Lokma adında güzel bir cafeye gelmiştik. Manzarası gerçekten harikaydı. Deniz ayaklarımızın altındaydı sanki! "Çocuklar gidip bir şeyler alın siz bizde geliyoruz" dayımın sözüne uyup Andaç'la açık büfeye ilerledik! Andaç "abla ben bu yemekleri hiç bilmiyorum" dediğinde gözüm yemeklere gitti. Haklı sayılırdı, benimde bildiğim söylenemez! Tek bildiğim patates kızartması, sosis kızartması, diğerlerinin ne tadını ne de adını biliyorum! Kapıda dayımı gördüğümde derin bir nefes aldım. Yanımıza geldiğinde "tabaklarınıza hepsinden alın, tatlarına bakın beğenmediğiniz yemezsiniz" dedi. Andaç hızla bir tabak alıp doldurmaya başladı. Hayır anlamıyorum o kadar yiyor ama kilo almıyor! Gerçi o spor salonlarına yatırdığı parayı biriktirse karun kadar zengin olurduk! Andaç elime bir tabak tutuşturup başka bir tabak aldı. Dayımla birlikte gülüp masaya ilerledik. Ben tekrar açık büfeye gidip kendime tabak doldurdum. O sırada Andaç masaya gidiyordu. Dayımın dediği gibi hemen hemen herşeyden aldım tabağıma..

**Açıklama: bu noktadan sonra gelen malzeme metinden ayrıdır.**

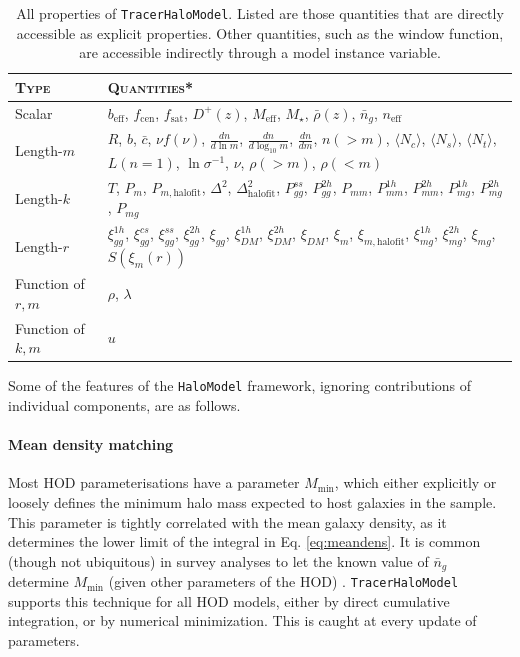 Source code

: \documentclass[5p]{elsarticle}
\newcommand{\Nc}{\langle N_c \rangle}
\newcommand{\Ns}{\langle N_s \rangle}
\newcommand{\Nt}{\langle N_t \rangle}
\begin{document}
\begin{table}
\centering
 {\tabulinesep=1mm
\begin{tabu} to \linewidth{X[1l]X[4.5l]} 
\toprule[0.05cm]
\textsc{Type} & \textsc{Quantities}*  \\
\toprule[0.05cm]
Scalar & $b_\text{eff}$, $f_\text{cen}$, $f_\text{sat}$, $D^+(z)$, $M_\text{eff}$, $M_\star$, $\bar{\rho}(z)$, $\bar{n}_g$, $n_\text{eff}$ \\
Length-$m$ & $R$, $b$, $\bar{c}$, $\nu f(\nu)$, $\frac{dn}{d\ln m}$, $\frac{dn}{d\log_{10} m}$, $\frac{dn}{d m}$, $n(>m)$, $\Nc$, $\Ns$, $\Nt$, $L(n=1)$, $\ln \sigma^{-1}$, $\nu$,  $\rho(>m)$, $\rho(<m)$ \\
Length-$k$ & $T$, $P_m$, $P_{m, \text{halofit}}$, $\Delta^2$, $\Delta^2_\text{halofit}$, $P_{gg}^{ss}$, $P_{gg}^{2h}$, $P_{mm}$, $P_{mm}^{1h}$, $P_{mm}^{2h}$, $P_{mg}^{1h}$, $P_{mg}^{2h}$, $P_{mg}$ \\
Length-$r$ & $\xi_{gg}^{1h}$, $\xi_{gg}^{cs}$, $\xi_{gg}^{ss}$, $\xi_{gg}^{2h}$, $\xi_{gg}$, $\xi_{DM}^{1h}$, $\xi_{DM}^{2h}$, $\xi_{DM}$, $\xi_m$, $\xi_{m, \text{halofit}}$, $\xi_{mg}^{1h}$, $\xi_{mg}^{2h}$, $\xi_{mg}$, $S(\xi_m(r))$ \\
Function of $r,m$ & $\rho$, $\lambda$ \\
Function of $k,m$ & $u$ \\
 
\bottomrule[0.05cm]
\end{tabu}}
\caption[All included properties of \texttt{TracerHaloModel}]{All properties of \texttt{TracerHaloModel}. Listed are those quantities that are directly accessible as explicit properties. Other quantities, such as the window function, are accessible indirectly through a model instance variable.}
\label{tab:halomodel_properties}
\end{table}


Some of the features of the \verb|HaloModel| framework, ignoring contributions of individual components, are as follows.

\paragraph*{Mean density matching} 
Most HOD parameterisations have a parameter $M_\text{min}$, which either explicitly or loosely defines the minimum halo mass expected to host galaxies in the sample. This parameter is tightly correlated with the mean galaxy density, as it determines the lower limit of the integral in Eq. \ref{eq:meandens}. It is common (though not ubiquitous) in survey analyses to let the known value of $\bar{n}_g$ determine $M_\text{min}$ (given other parameters of the HOD) \citep[eg][]{Beutler2013}. \verb|TracerHaloModel| supports this technique for all HOD models, either by direct cumulative integration, or by numerical minimization. This is caught at every update of parameters.
\end{document}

Ağzıma kadar doymuştum. Sonra Umut Belis neden kilo alıyor! Acaba neden?! Elimde çay bardağımla ve annemle cafe'nin içinde tur atıyorduk. Bu her zaman yaptığımız bir şeydi. Ve bizi gerçekten rahatlatıyordu.

Yarım saat sonra herkes dağılmıştı bende arabamla KTÜ denen yere gidiyordum. Hayır güzel bişey annenizin doğup büyüdüğü yere geri gelmek ama ben daha büyük bir şehirde okuyabilirdim! Bunu anneme çaktırmıyorum ama burası Dublin'e göre minnak bir yer! Şimdi diyceksiniz Kos koca ingiltere'yle Türkiye'yi mi kıyaslıyorsun?' diye, tabii ki yapmıyorum zaten Türkiye yüz ölçümü bakımından da küçük...

Navigasyonum geldiğim anlamında sinyalleri verirken etrafıma baktım. Gerçekten büyük ve modern bir ünüversitedeydi. Yakışıklı erkekler, fıstık gibi kızlar. Arabamı kampüsün otoparkına bırakıp öğrenci işlerini aramaya koyuldum. Hayır bu bina kampüse niye bu kadar uzak acaba?! On dakikanın sonunda binaya giriş yapmıştım. Sırası kısa olan bir kuyruğa girip beklemeye başladım.

Üç saatin sonunda öğrenci işlerindeki işimin yarısından çoğu bitmişti. Adamlar yarın gelmemi o zaman tüm işlerin biteceğini söylediler! Düşünün hala bitmemişti.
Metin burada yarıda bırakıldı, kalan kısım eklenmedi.